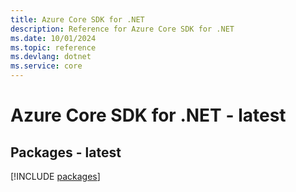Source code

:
 ```yaml
---
title: Azure Core SDK for .NET
description: Reference for Azure Core SDK for .NET
ms.date: 10/01/2024
ms.topic: reference
ms.devlang: dotnet
ms.service: core
---
```

# Azure Core SDK for .NET - latest
## Packages - latest
[!INCLUDE [packages](core-index.md)]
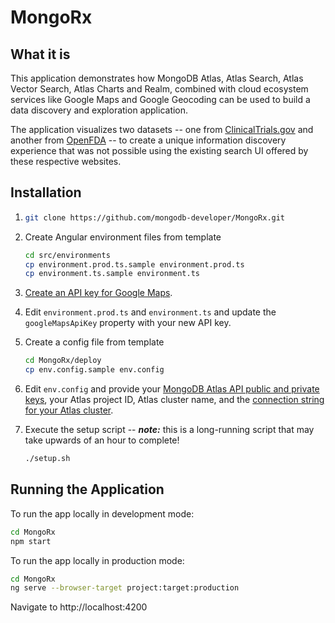 # MongoRx

## What it is

This application demonstrates how MongoDB Atlas, Atlas Search, Atlas Vector Search, Atlas Charts and Realm, combined with cloud ecosystem services like Google Maps and Google Geocoding can be used to build a data discovery and exploration application.

The application visualizes two datasets -- one from [ClinicalTrials.gov](https://clinicaltrials.gov/) and another from [OpenFDA](https://open.fda.gov) -- to create a unique information discovery experience that was not possible using the existing search UI offered by these respective websites.

## Installation

1. ```bash
   git clone https://github.com/mongodb-developer/MongoRx.git
   ```

1. Create Angular environment files from template
   ```bash
   cd src/environments
   cp environment.prod.ts.sample environment.prod.ts
   cp environment.ts.sample environment.ts
   ```

1. [Create an API key for Google Maps](https://developers.google.com/maps/documentation/javascript/get-api-key).

1. Edit `environment.prod.ts` and `environment.ts` and update the `googleMapsApiKey` property with your new API key.

1. Create a config file from template
   ```bash
   cd MongoRx/deploy
   cp env.config.sample env.config
   ```

1. Edit `env.config` and provide your [MongoDB Atlas API public and private keys](https://docs.atlas.mongodb.com/configure-api-access/), your Atlas project ID, Atlas cluster name, and the [connection string for your Atlas cluster](https://docs.atlas.mongodb.com/connect-to-database-deployment/).

1. Execute the setup script -- _**note:**_ this is a long-running script that may take upwards of an hour to complete!
   ```bash
   ./setup.sh
   ```

## Running the Application

To run the app locally in development mode:
```bash
cd MongoRx
npm start
```

To run the app locally in production mode:
```bash
cd MongoRx
ng serve --browser-target project:target:production
```

Navigate to http://localhost:4200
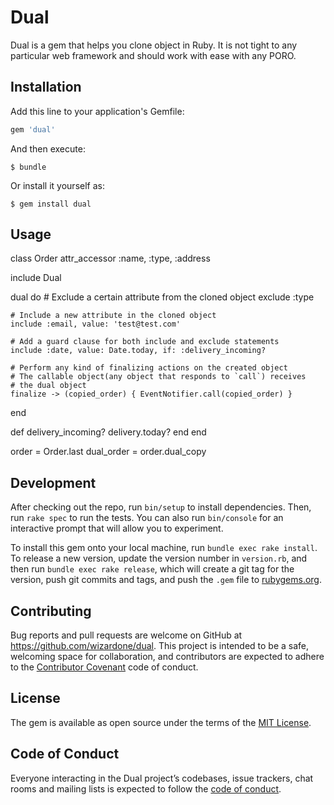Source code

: # Dual

Dual is a gem that helps you clone object in Ruby. It is not tight to any particular
web framework and should work with ease with any PORO.

## Installation

Add this line to your application's Gemfile:

```ruby
gem 'dual'
```

And then execute:

    $ bundle

Or install it yourself as:

    $ gem install dual

## Usage
class Order
  attr_accessor :name, :type, :address

  include Dual

  dual do
    # Exclude a certain attribute from the cloned object
    exclude :type

    # Include a new attribute in the cloned object
    include :email, value: 'test@test.com'

    # Add a guard clause for both include and exclude statements
    include :date, value: Date.today, if: :delivery_incoming?

    # Perform any kind of finalizing actions on the created object
    # The callable object(any object that responds to `call`) receives
    # the dual object
    finalize -> (copied_order) { EventNotifier.call(copied_order) }
  end

  def delivery_incoming?
    delivery.today?
  end
end

order = Order.last
dual_order = order.dual_copy

## Development

After checking out the repo, run `bin/setup` to install dependencies. Then, run `rake spec` to run the tests. You can also run `bin/console` for an interactive prompt that will allow you to experiment.

To install this gem onto your local machine, run `bundle exec rake install`. To release a new version, update the version number in `version.rb`, and then run `bundle exec rake release`, which will create a git tag for the version, push git commits and tags, and push the `.gem` file to [rubygems.org](https://rubygems.org).

## Contributing

Bug reports and pull requests are welcome on GitHub at https://github.com/wizardone/dual. This project is intended to be a safe, welcoming space for collaboration, and contributors are expected to adhere to the [Contributor Covenant](http://contributor-covenant.org) code of conduct.

## License

The gem is available as open source under the terms of the [MIT License](https://opensource.org/licenses/MIT).

## Code of Conduct

Everyone interacting in the Dual project’s codebases, issue trackers, chat rooms and mailing lists is expected to follow the [code of conduct](https://github.com/[USERNAME]/dual/blob/master/CODE_OF_CONDUCT.md).

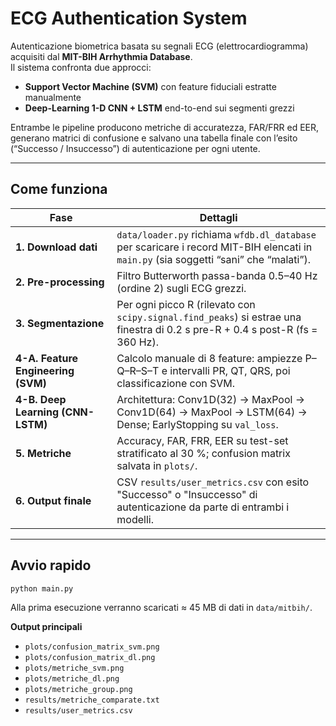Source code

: # ECG Authentication System

Autenticazione biometrica basata su segnali ECG (elettrocardiogramma) acquisiti dal **MIT-BIH Arrhythmia Database**.  
Il sistema confronta due approcci:

* **Support Vector Machine (SVM)** con feature fiduciali estratte manualmente  
* **Deep-Learning 1-D CNN + LSTM** end-to-end sui segmenti grezzi

Entrambe le pipeline producono metriche di accuratezza, FAR/FRR ed EER, generano matrici di confusione e salvano una tabella finale con l’esito (“Successo / Insuccesso”) di autenticazione per ogni utente.

---

## Come funziona

| Fase | Dettagli |
|------|----------|
| **1. Download dati** | `data/loader.py` richiama `wfdb.dl_database` per scaricare i record MIT-BIH elencati in `main.py` (sia soggetti “sani” che “malati”). |
| **2. Pre-processing** | Filtro Butterworth passa-banda 0.5–40 Hz (ordine 2) sugli ECG grezzi. |
| **3. Segmentazione** | Per ogni picco R (rilevato con `scipy.signal.find_peaks`) si estrae una finestra di 0.2 s pre-R + 0.4 s post-R (fs = 360 Hz). |
| **4-A. Feature Engineering (SVM)** | Calcolo manuale di 8 feature: ampiezze P–Q–R–S–T e intervalli PR, QT, QRS, poi classificazione con SVM. |
| **4-B. Deep Learning (CNN-LSTM)** | Architettura: Conv1D(32) → MaxPool → Conv1D(64) → MaxPool → LSTM(64) → Dense; EarlyStopping su `val_loss`. |
| **5. Metriche** | Accuracy, FAR, FRR, EER su test-set stratificato al 30 %; confusion matrix salvata in `plots/`. |
| **6. Output finale** | CSV `results/user_metrics.csv` con esito "Successo" o "Insuccesso" di autenticazione da parte di entrambi i modelli.|

---

## Avvio rapido

```bash
python main.py
```

Alla prima esecuzione verranno scaricati ≈ 45 MB di dati in `data/mitbih/`.

**Output principali**

- `plots/confusion_matrix_svm.png`
- `plots/confusion_matrix_dl.png`
- `plots/metriche_svm.png`
- `plots/metriche_dl.png`
- `plots/metriche_group.png`
- `results/metriche_comparate.txt`
- `results/user_metrics.csv`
○ ○ ○
**Directions**.
The expected result is every record above, word for word, with no pictures in it.

**Result**.
Source code

:
 ```yaml
---
title: Azure Core SDK for .NET
description: Reference for Azure Core SDK for .NET
ms.date: 10/01/2024
ms.topic: reference
ms.devlang: dotnet
ms.service: core
---
```

# Azure Core SDK for .NET - latest
## Packages - latest
[!INCLUDE [packages](core-index.md)]
 # MongoRx

## What it is

This application demonstrates how MongoDB Atlas, Atlas Search, Atlas Vector Search, Atlas Charts and Realm, combined with cloud ecosystem services like Google Maps and Google Geocoding can be used to build a data discovery and exploration application.

The application visualizes two datasets -- one from [ClinicalTrials.gov](https://clinicaltrials.gov/) and another from [OpenFDA](https://open.fda.gov) -- to create a unique information discovery experience that was not possible using the existing search UI offered by these respective websites.

## Installation

1. ```bash
   git clone https://github.com/mongodb-developer/MongoRx.git
   ```

1. Create Angular environment files from template
   ```bash
   cd src/environments
   cp environment.prod.ts.sample environment.prod.ts
   cp environment.ts.sample environment.ts
   ```

1. [Create an API key for Google Maps](https://developers.google.com/maps/documentation/javascript/get-api-key).

1. Edit `environment.prod.ts` and `environment.ts` and update the `googleMapsApiKey` property with your new API key.

1. Create a config file from template
   ```bash
   cd MongoRx/deploy
   cp env.config.sample env.config
   ```

1. Edit `env.config` and provide your [MongoDB Atlas API public and private keys](https://docs.atlas.mongodb.com/configure-api-access/), your Atlas project ID, Atlas cluster name, and the [connection string for your Atlas cluster](https://docs.atlas.mongodb.com/connect-to-database-deployment/).

1. Execute the setup script -- _**note:**_ this is a long-running script that may take upwards of an hour to complete!
   ```bash
   ./setup.sh
   ```

## Running the Application

To run the app locally in development mode:
```bash
cd MongoRx
npm start
```

To run the app locally in production mode:
```bash
cd MongoRx
ng serve --browser-target project:target:production
```

Navigate to http://localhost:4200
Source code

: # Dual

Dual is a gem that helps you clone object in Ruby. It is not tight to any particular
web framework and should work with ease with any PORO.

## Installation

Add this line to your application's Gemfile:

```ruby
gem 'dual'
```

And then execute:

    $ bundle

Or install it yourself as:

    $ gem install dual

## Usage
class Order
  attr_accessor :name, :type, :address

  include Dual

  dual do
    # Exclude a certain attribute from the cloned object
    exclude :type

    # Include a new attribute in the cloned object
    include :email, value: 'test@test.com'

    # Add a guard clause for both include and exclude statements
    include :date, value: Date.today, if: :delivery_incoming?

    # Perform any kind of finalizing actions on the created object
    # The callable object(any object that responds to `call`) receives
    # the dual object
    finalize -> (copied_order) { EventNotifier.call(copied_order) }
  end

  def delivery_incoming?
    delivery.today?
  end
end

order = Order.last
dual_order = order.dual_copy

## Development

After checking out the repo, run `bin/setup` to install dependencies. Then, run `rake spec` to run the tests. You can also run `bin/console` for an interactive prompt that will allow you to experiment.

To install this gem onto your local machine, run `bundle exec rake install`. To release a new version, update the version number in `version.rb`, and then run `bundle exec rake release`, which will create a git tag for the version, push git commits and tags, and push the `.gem` file to [rubygems.org](https://rubygems.org).

## Contributing

Bug reports and pull requests are welcome on GitHub at https://github.com/wizardone/dual. This project is intended to be a safe, welcoming space for collaboration, and contributors are expected to adhere to the [Contributor Covenant](http://contributor-covenant.org) code of conduct.

## License

The gem is available as open source under the terms of the [MIT License](https://opensource.org/licenses/MIT).

## Code of Conduct

Everyone interacting in the Dual project’s codebases, issue trackers, chat rooms and mailing lists is expected to follow the [code of conduct](https://github.com/[USERNAME]/dual/blob/master/CODE_OF_CONDUCT.md).

Source code

: # ECG Authentication System

Autenticazione biometrica basata su segnali ECG (elettrocardiogramma) acquisiti dal **MIT-BIH Arrhythmia Database**.  
Il sistema confronta due approcci:

* **Support Vector Machine (SVM)** con feature fiduciali estratte manualmente  
* **Deep-Learning 1-D CNN + LSTM** end-to-end sui segmenti grezzi

Entrambe le pipeline producono metriche di accuratezza, FAR/FRR ed EER, generano matrici di confusione e salvano una tabella finale con l’esito (“Successo / Insuccesso”) di autenticazione per ogni utente.

---

## Come funziona

| Fase | Dettagli |
|------|----------|
| **1. Download dati** | `data/loader.py` richiama `wfdb.dl_database` per scaricare i record MIT-BIH elencati in `main.py` (sia soggetti “sani” che “malati”). |
| **2. Pre-processing** | Filtro Butterworth passa-banda 0.5–40 Hz (ordine 2) sugli ECG grezzi. |
| **3. Segmentazione** | Per ogni picco R (rilevato con `scipy.signal.find_peaks`) si estrae una finestra di 0.2 s pre-R + 0.4 s post-R (fs = 360 Hz). |
| **4-A. Feature Engineering (SVM)** | Calcolo manuale di 8 feature: ampiezze P–Q–R–S–T e intervalli PR, QT, QRS, poi classificazione con SVM. |
| **4-B. Deep Learning (CNN-LSTM)** | Architettura: Conv1D(32) → MaxPool → Conv1D(64) → MaxPool → LSTM(64) → Dense; EarlyStopping su `val_loss`. |
| **5. Metriche** | Accuracy, FAR, FRR, EER su test-set stratificato al 30 %; confusion matrix salvata in `plots/`. |
| **6. Output finale** | CSV `results/user_metrics.csv` con esito "Successo" o "Insuccesso" di autenticazione da parte di entrambi i modelli.|

---

## Avvio rapido

```bash
python main.py
```

Alla prima esecuzione verranno scaricati ≈ 45 MB di dati in `data/mitbih/`.

**Output principali**

- `plots/confusion_matrix_svm.png`
- `plots/confusion_matrix_dl.png`
- `plots/metriche_svm.png`
- `plots/metriche_dl.png`
- `plots/metriche_group.png`
- `results/metriche_comparate.txt`
- `results/user_metrics.csv`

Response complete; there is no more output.